2. A method for the continuous treatment of aqueous effluent containing at least one element chosen from arsenic and antimony which comprises the steps of oxidiz-ing said element in said effluent to the pentavalent state, adding an amount of lime in excess of the amount required to maintain the pH of the mixture of effluent and lime at a value of at least about 12, whereby said element is precipitated,removing at least a portion of the water from said mixture and permitting the at least partly dewatered mixture to harden.

3. A method as claimed in claim 1,or 2, wherein said oxidizing is accomplished by sparging chlorine into the effluent.

4. A method as claimed in claim 1,or 2, wherein the excess of lime is sufficient to precipitate said element as a complex of said precipitated element and lime.

5. A method as claimed in claim 1,or 2, wherein lime is added in an excess in the range of about 10 to 50% of the amount necessary to maintain the pH of the reaction mixture of effluent and lime at a value of at least about 12, to precipitate said element and to form a mixture of said precipitated element and excess lime.

6. A method as claimed in claim 2, wherein said at least partly dewatered mixture contains at least 40% solids by weight.

7. A method as claimed in claim 2, or 6, wherein the at least partly dewatered mixture is mixed with at least one compound chosen from slag, fly ash, cement, a silicate and lime in an amount in the range of 10 to 50% by weight of said at least partly de-watered mixture.

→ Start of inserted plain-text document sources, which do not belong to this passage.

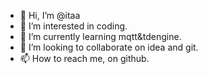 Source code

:- 👋 Hi, I’m @itaa
- 👀 I’m interested in coding.
- 🌱 I’m currently learning mqtt&tdengine.
- 💞️ I’m looking to collaborate on idea and git.
- 📫 How to reach me, on github.

<!---
itaa/itaa is a ✨ special ✨ repository because its `README.md` (this file) appears on your GitHub profile.
You can click the Preview link to take a look at your changes.
--->
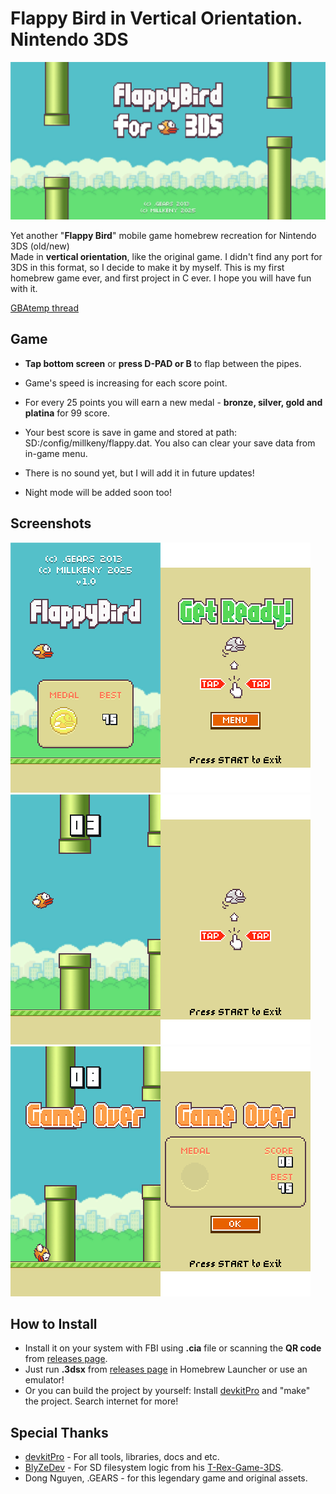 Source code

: # **Flappy Bird** in Vertical Orientation. **Nintendo 3DS**

![Game Banner](/assets/banner_page.png)  

Yet another "**Flappy Bird**" mobile game homebrew recreation for Nintendo 3DS (old/new)  
Made in **vertical orientation**, like the original game. I didn't find any port for 3DS in this format, so I decide to make it by myself. This is my first homebrew game ever, and first project in C ever. I hope you will have fun with it.  
  
[GBAtemp thread](https://gbatemp.net/threads/flappy-bird-in-vertical-orientation.672726)

## Game

*   **Tap bottom screen** or **press D-PAD or B** to flap between the pipes.
*   Game's speed is increasing for each score point.
*   For every 25 points you will earn a new medal - **bronze, silver, gold and platina** for 99 score.
*   Your best score is save in game and stored at path: SD:/config/millkeny/flappy.dat. You also can clear your save data from in-game menu.
  
*   There is no sound yet, but I will add it in future updates!
*   Night mode will be added soon too!

## Screenshots

![1](/assets/1.png)  
![2](/assets/2.png)  
![3](/assets/3.png)

## How to Install

*   Install it on your system with FBI using **.cia** file or scanning the **QR code** from [releases page](https://github.com/MillKeny/flappy/releases).
*   Just run **.3dsx** from [releases page](https://github.com/MillKeny/flappy/releases) in Homebrew Launcher or use an emulator!
*   Or you can build the project by yourself: Install [devkitPro](https://github.com/devkitPro/installer/releases) and "make" the project. Search internet for more!

## Special Thanks

*   [devkitPro](https://github.com/devkitPro) - For all tools, libraries, docs and etc.
*   [BlyZeDev](https://github.com/BlyZeDev) - For SD filesystem logic from his [T-Rex-Game-3DS](https://github.com/BlyZeDev/T-Rex-Game-3DS).
*   Dong Nguyen, .GEARS - for this legendary game and original assets.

8. A method for the treatment of aqueous effluent containing at least one element chosen from arsenic and antimony which comprises the steps of oxidizing said element to the pentavalent state, adding an amount of lime sufficient to maintain the pH of the mixture of effluent and lime at a value of at least about 12 whereby said element is precipitated, dewatering the mixture to obtain at least partly dewatered mixture containing solids in the range of about 10 to 40% by weight and mixing said at least partly dewatered mixture with a compound chosen from pozzolanic slag, pozzolanic fly ash, Portland cement, soluble silicates and lime or mixtures thereof in an amount in the range of 10 to 50%
by weight of said dewatered mixture, the amount of said compound being inversely proportional to the degree of dewatering.

9. A method as claimed in Claim 1, 2 or 8, wherein said effluent also contains fluoride.

10. A method as claimed in Claim 1, 2 or 8, wherein said oxidizing is accomplished by sparging chlorine into the effluent while maintaining the pH in the range of about 7 to 8.

11. A method as claimed in Claim 8, wherein the amount of lime is sufficient to precipitate said element as a complex of said precipitated element and lime.

12. A method as claimed in Claim 8, wherein said lime is added in an excess in the range of about 10 to 50% of the amount necessary to maintain the pH of the mixture of effluent and lime at a value of at least about 12, to precipitate a calcium compound of said element and to form a mixture of said precipitated calcium compound and excess lime.

13. A method as claimed in Claim 12, wherein said at least partly dewatered mixture is mixed with a compound chosen from pozzolanic slag and pozzolanic fly ash.

14. A method as claimed in Claim 1, 2 or 8, wherein said effluent also contains lead.